Favourite worst nightmare
January 19, 2007 -- Over the past three days, Boston National Public Radio affiliate WBUR aired an extensive documentary on the nursing shortage called "Nursing a Shortage: Inside Out." Correspondent Rachel Gotbaum's series ran in three nine-minute segments in the mornings. The WBUR web site includes summaries of each segment and two essays by practicing nurses. Overall the series is a very good look at the causes and effects of the shortage as well as possible solutions, with many audio quotes from nursing scholars and executives. The online material also includes an excellent essay by ICU nurse Karen Higgins about the nature and value of her work. The series does not fully address certain aspects of this complex area, such as the profession's gender issues, and at times it seems a little too ready to accept at face value hospital positions on measures like the magnet program. But on the whole, the series is a serious and balanced treatment of a public health crisis, and we commend those responsible.
The first part of the series, "The Longest Running Nursing Shortage in History," examines the dimensions and causes of the shortage, with a little on possible solutions. The shortage, generally considered to have started in 1998, is now the longest in U.S. history, as Vanderbilt nursing professor Peter Buerhaus notes. Much of this material is familiar, including how managed care cost-cutting in the early 1990's led to nurses being laid off and replaced by less skilled workers, the relevant demographic shifts in the patient and overall populations, and the expansion of care technology. The piece reports that there are now about 118,000 unfilled nurse vacancies in U.S. hospitals.
The segment stresses that with expanding career options for women, the U.S. lost "a generation" of potential nurses. But it doesn't seem to consider whether nursing is necessarily composed only of women, or whether a key factor in the shortage is the profession's ongoing difficulty in attracting men, despite the presence of Buerhaus as one of the main experts consulted. The failure even to mention nursing's general imbalance is a fairly important flaw.
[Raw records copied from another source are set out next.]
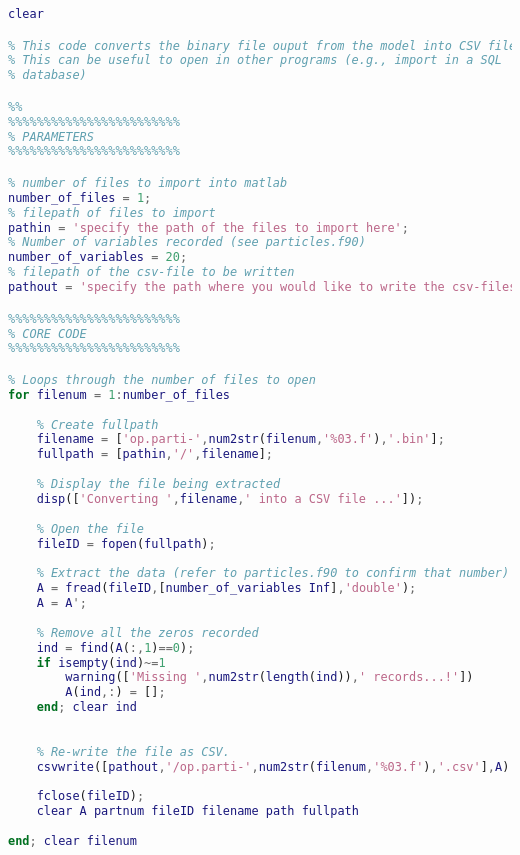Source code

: \begin{lstlisting}[language=matlab]
clear

% This code converts the binary file ouput from the model into CSV files.
% This can be useful to open in other programs (e.g., import in a SQL
% database)

%%
%%%%%%%%%%%%%%%%%%%%%%%%
% PARAMETERS
%%%%%%%%%%%%%%%%%%%%%%%%

% number of files to import into matlab
number_of_files = 1;
% filepath of files to import
pathin = 'specify the path of the files to import here';
% Number of variables recorded (see particles.f90)
number_of_variables = 20;
% filepath of the csv-file to be written
pathout = 'specify the path where you would like to write the csv-files';

%%%%%%%%%%%%%%%%%%%%%%%%
% CORE CODE
%%%%%%%%%%%%%%%%%%%%%%%%

% Loops through the number of files to open
for filenum = 1:number_of_files
    
    % Create fullpath
    filename = ['op.parti-',num2str(filenum,'%03.f'),'.bin'];
    fullpath = [pathin,'/',filename];
    
    % Display the file being extracted
    disp(['Converting ',filename,' into a CSV file ...']);
    
    % Open the file
    fileID = fopen(fullpath);
    
    % Extract the data (refer to particles.f90 to confirm that number)
    A = fread(fileID,[number_of_variables Inf],'double');
    A = A';
    
    % Remove all the zeros recorded
    ind = find(A(:,1)==0);
    if isempty(ind)~=1
        warning(['Missing ',num2str(length(ind)),' records...!'])
        A(ind,:) = [];
    end; clear ind
    
    
    % Re-write the file as CSV.
    csvwrite([pathout,'/op.parti-',num2str(filenum,'%03.f'),'.csv'],A)
    
    fclose(fileID);
    clear A partnum fileID filename path fullpath
    
end; clear filenum
\end{lstlisting}
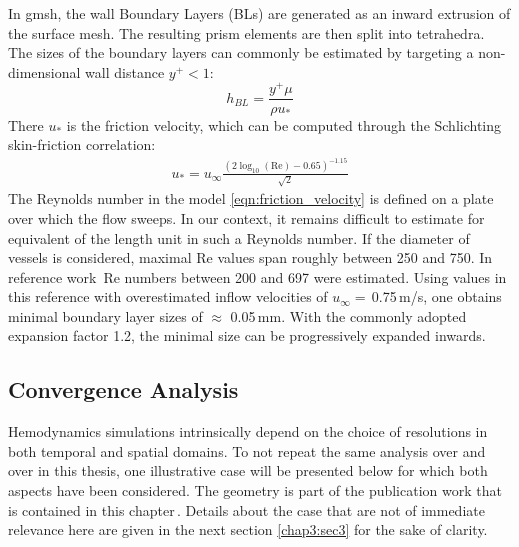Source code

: In gmsh, the wall Boundary Layers (BLs) are generated as an inward extrusion of the surface mesh. The resulting prism elements are then split into tetrahedra. The sizes of the boundary layers can commonly be estimated by targeting a non-dimensional wall distance $y^+ < 1$:
\begin{equation*}
	h_{BL} = \frac{y^+\mu}{\rho u_*}
\end{equation*}
There $u_*$ is the friction velocity, which can be computed through the Schlichting skin-friction correlation:
\begin{equation}
	\begin{split}
		u_* = u_\infty \frac{\left(2\log_{10}{(\text{Re})} -0.65\right)^{-1.15} }{\sqrt{2}}
	\end{split}
	\label{eqn:friction_velocity}
\end{equation}
The Reynolds number in the model \autoref{eqn:friction_velocity} is defined on a plate over which the flow sweeps. In our context, it remains difficult to estimate for equivalent of the length unit in such a Reynolds number. If the diameter of vessels is considered, maximal Re values span roughly between 250 and 750. In reference work\,\cite{Jain2016, Valen-Sendstad2011} Re numbers between 200 and 697 were estimated. Using values in this reference with overestimated inflow velocities of $u_{\infty}=$\,0.75\,m/s, one obtains minimal boundary layer sizes of $\approx$ 0.05\,mm. With the commonly adopted expansion factor 1.2, the minimal size can be progressively expanded inwards.

\subsection{Convergence Analysis}
Hemodynamics simulations intrinsically depend on the choice of resolutions in both temporal and spatial domains. To not repeat the same analysis over and over in this thesis, one illustrative case will be presented below for which both aspects have been considered. The geometry is part of the publication work that is contained in this chapter\,\cite{Jeken-Rico2023}. Details about the case that are not of immediate relevance here are given in the next section \autoref{chap3:sec3} for the sake of clarity.\\

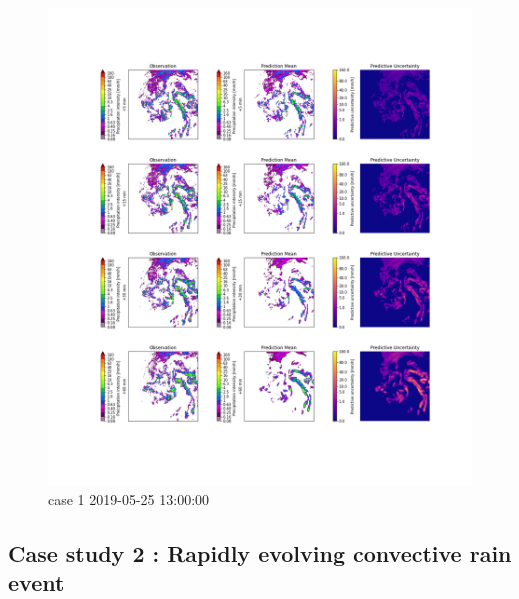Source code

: \begin{figure}
	\label{fig:case1}
	\centering
	\hspace*{-3.5cm}
	\includegraphics[width=1.4\textwidth]{images/cases/2019-05-25 13:00:00_bcnn_p2_lt5_lt5_15_30_60}
	\caption{case 1 2019-05-25 13:00:00}
\end{figure}

\subsection{Case study 2 : Rapidly evolving convective rain event}

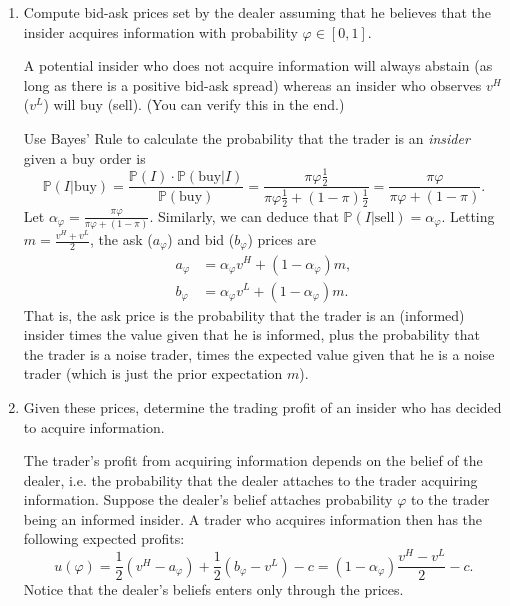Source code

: \documentclass[11pt
, answers
]{exam}
\begin{document}
\begin{enumerate} [label=(\alph*). ]

\item Compute bid-ask prices set by the dealer assuming that he believes that the insider acquires information with probability $\varphi \in [0,1]$.

\begin{solution}
A potential insider who does not acquire information will always abstain (as long as there is a positive bid-ask spread) whereas an insider who observes $v^H$ ($v^L$) will buy (sell). (You can verify this in the end.)

Use Bayes' Rule to calculate the probability that the trader is an \textit{insider} given a buy order is
\[
\mathbb{P}(I|\text{buy}) = \frac{\mathbb{P}(I) \cdot \mathbb{P}(\text{buy}|I)}{\mathbb{P}(\text{buy})} =\frac{\pi \varphi \frac{1}{2}}{\pi \varphi \frac{1}{2} + (1-\pi)\frac{1}{2}} = \frac{\pi \varphi }{\pi \varphi  + (1-\pi)}.
\]
Let $\alpha_\varphi = \frac{\pi \varphi }{\pi \varphi  + (1-\pi)}$. Similarly, we can deduce that $\mathbb{P}(I|\text{sell})=\alpha_\varphi$. Letting $m=\frac{v^H+v^L}{2}$, the ask ($a_\varphi$) and bid ($b_\varphi$) prices are
\begin{align*}
a_\varphi & = \alpha_\varphi v^H+(1-\alpha_\varphi) m, \\
b_\varphi & = \alpha_\varphi v^L+(1-\alpha_\varphi) m.
\end{align*}
That is, the ask price is the probability that the trader is an (informed) insider times the value given that he is informed, plus the probability that the trader is a noise trader, times the expected value  given that he is a noise trader (which is just the prior expectation $m$).
\end{solution}

\item Given these prices, determine the trading profit of an insider who has decided to acquire information.

\begin{solution}
The trader's profit from acquiring information depends on the belief of the dealer, i.e. the probability that the dealer attaches to the trader acquiring information. Suppose the dealer's belief attaches probability $\varphi$ to the trader being an informed insider. A trader who acquires information then has the following expected profits:
\[
u(\varphi) = \frac{1}{2}(v^H - a_\varphi) + \frac{1}{2}(b_\varphi - v^L) - c = (1-\alpha_\varphi) \frac{v^H-v^L}{2}-c.
\]
Notice that the dealer's beliefs enters only through the prices.
\end{solution}


\end{enumerate}
\end{document}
This segment does a pretty good job of describing the effect on patients when there are not enough nurses. Journalist Suzanne Gordon points to the research showing an increase in complications and deaths when nurses are short-staffed. The piece also quotes a local nurse executive as saying that the world learned its lesson about seeing nurses as expendable in the 1990's. We're not sure what the basis for thinking everyone has learned that lesson is, but it can't hurt for the piece to emphasize that nurses are not expendable. We're also not sure that all hospital executives have learned that nursing is not expendable, even though most now lament the lack of nurses to fill their open positions--does the average hospital executive understand that excellent nursing care save lives and improves outcomes?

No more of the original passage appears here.